Justin Piche (54:40)
Man. All right. Well, I think that was some good information. Talked to Deal Killers. We gave a little bit of an update on some wins and losses and progress towards our quarterly goals, which is one of the points, right? We want to make sure people understand like, we set big goals and we are actively trying to pursue them. And when we're behind or we're ahead, we're going to share those wins. We're going to share those losses. Clay dropped some exceptional information during our team building tactics segment here about acknowledge, isolate, overcome, and loop.
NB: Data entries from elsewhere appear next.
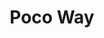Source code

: ---
title: Poco Way
phone: (408) 923-2099
website: https://fpisccha.com/property/poco-way-apartments/
management: FPI Management Inc.
location: "San Jose"
tags: []
---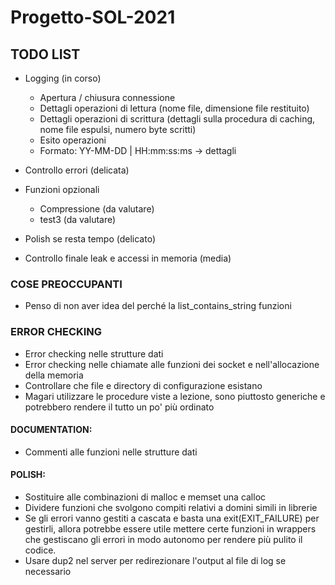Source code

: # Progetto-SOL-2021

## TODO LIST
- Logging (in corso)
  - Apertura / chiusura connessione
  - Dettagli operazioni di lettura (nome file, dimensione file restituito)
  - Dettagli operazioni di scrittura (dettagli sulla procedura di caching, nome file espulsi, numero byte scritti)
  - Esito operazioni
  - Formato: YY-MM-DD | HH:mm:ss:ms -> dettagli
  
- Controllo errori (delicata)
- Funzioni opzionali
  - Compressione (da valutare)
  - test3 (da valutare)
- Polish se resta tempo (delicato)
- Controllo finale leak e accessi in memoria (media)

### COSE PREOCCUPANTI
- Penso di non aver idea del perché la list_contains_string funzioni

### ERROR CHECKING
- Error checking nelle strutture dati
- Error checking nelle chiamate alle funzioni dei socket e nell'allocazione della memoria
- Controllare che file e directory di configurazione esistano
- Magari utilizzare le procedure viste a lezione, sono piuttosto generiche e potrebbero rendere il tutto un po' più ordinato

#### DOCUMENTATION:
- Commenti alle funzioni nelle strutture dati

#### POLISH:
- Sostituire alle combinazioni di malloc e memset una calloc
- Dividere funzioni che svolgono compiti relativi a domini simili in librerie
- Se gli errori vanno gestiti a cascata e basta una exit(EXIT_FAILURE) per gestirli, allora potrebbe 
  essere utile mettere certe funzioni in wrappers che gestiscano gli errori in modo autonomo per rendere
  più pulito il codice.
- Usare dup2 nel server per redirezionare l'output al file di log se necessario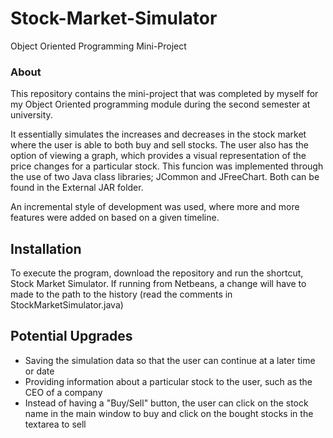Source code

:# Stock-Market-Simulator
Object Oriented Programming Mini-Project
### About
This repository contains the mini-project that was completed by myself for my Object Oriented programming module during the second semester at university. 

It essentially simulates the increases and decreases in the stock market where the user is able to both buy and sell stocks. The user also has the option of viewing a graph, which provides a visual representation of the price changes for a particular stock. This funcion was implemented through the use of two Java class libraries; JCommon and JFreeChart. Both can be found in the External JAR folder.

An incremental style of development was used, where more and more features were added on based on a given timeline.

## Installation
To execute the program, download the repository and run the shortcut, Stock Market Simulator. If running from Netbeans, a change will have to made to the path to the history (read the comments in StockMarketSimulator.java)

## Potential Upgrades

* Saving the simulation data so that the user can continue at a later time or date
* Providing information about a particular stock to the user, such as the CEO of a company
* Instead of having a "Buy/Sell" button, the user can click on the stock name in the main window to buy and click on the bought stocks in the textarea to sell
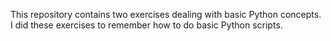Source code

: This repository contains two exercises dealing with basic Python concepts. I did these exercises to remember how to do basic Python scripts. 
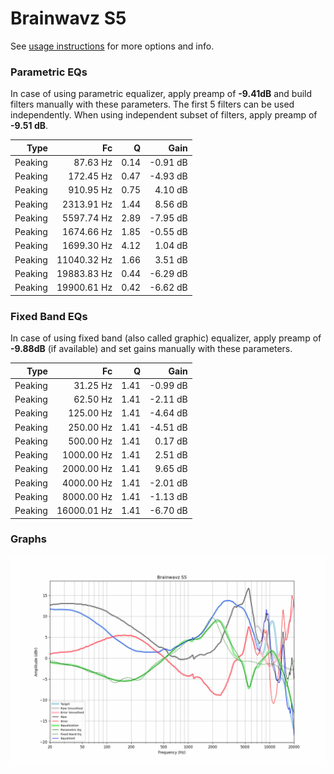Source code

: # Brainwavz S5
See [usage instructions](https://github.com/jaakkopasanen/AutoEq#usage) for more options and info.

### Parametric EQs
In case of using parametric equalizer, apply preamp of **-9.41dB** and build filters manually
with these parameters. The first 5 filters can be used independently.
When using independent subset of filters, apply preamp of **-9.51 dB**.

| Type    | Fc          |    Q | Gain     |
|--------:|------------:|-----:|---------:|
| Peaking | 87.63 Hz    | 0.14 | -0.91 dB |
| Peaking | 172.45 Hz   | 0.47 | -4.93 dB |
| Peaking | 910.95 Hz   | 0.75 | 4.10 dB  |
| Peaking | 2313.91 Hz  | 1.44 | 8.56 dB  |
| Peaking | 5597.74 Hz  | 2.89 | -7.95 dB |
| Peaking | 1674.66 Hz  | 1.85 | -0.55 dB |
| Peaking | 1699.30 Hz  | 4.12 | 1.04 dB  |
| Peaking | 11040.32 Hz | 1.66 | 3.51 dB  |
| Peaking | 19883.83 Hz | 0.44 | -6.29 dB |
| Peaking | 19900.61 Hz | 0.42 | -6.62 dB |

### Fixed Band EQs
In case of using fixed band (also called graphic) equalizer, apply preamp of **-9.88dB**
(if available) and set gains manually with these parameters.

| Type    | Fc          |    Q | Gain     |
|--------:|------------:|-----:|---------:|
| Peaking | 31.25 Hz    | 1.41 | -0.99 dB |
| Peaking | 62.50 Hz    | 1.41 | -2.11 dB |
| Peaking | 125.00 Hz   | 1.41 | -4.64 dB |
| Peaking | 250.00 Hz   | 1.41 | -4.51 dB |
| Peaking | 500.00 Hz   | 1.41 | 0.17 dB  |
| Peaking | 1000.00 Hz  | 1.41 | 2.51 dB  |
| Peaking | 2000.00 Hz  | 1.41 | 9.65 dB  |
| Peaking | 4000.00 Hz  | 1.41 | -2.01 dB |
| Peaking | 8000.00 Hz  | 1.41 | -1.13 dB |
| Peaking | 16000.01 Hz | 1.41 | -6.70 dB |

### Graphs
![](./Brainwavz%20S5.png)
Man, I think that is worth the price of admission by itself. And as a part of that, everybody, there's a bit of a gentleman's agreement here. We're trying to really hard each week to bring you guys high quality educational content about land investing, kind of an insider look at what goes on in two seven figure land investors businesses. And with that, we want you to engage. We want you to comment. We want you to follow. We want you to like and really.
You know, Clay jokes every time when we're ending these podcasts, hey, if you liked me a little bit better, make sure to put it in the comments. So I'm going to say that this time, you know, if you like what I was putting out, let me know, say Justin had some good stuff. But I think this episode, you know, Clay might get the crown because that was gold, man. I literally got takeaways from it. I got takeaways. I'm about to talk to my sales team right now and walk them through the process of overcoming objections as opposed to giving them specific tactics to overcome objections. I think that's amazing.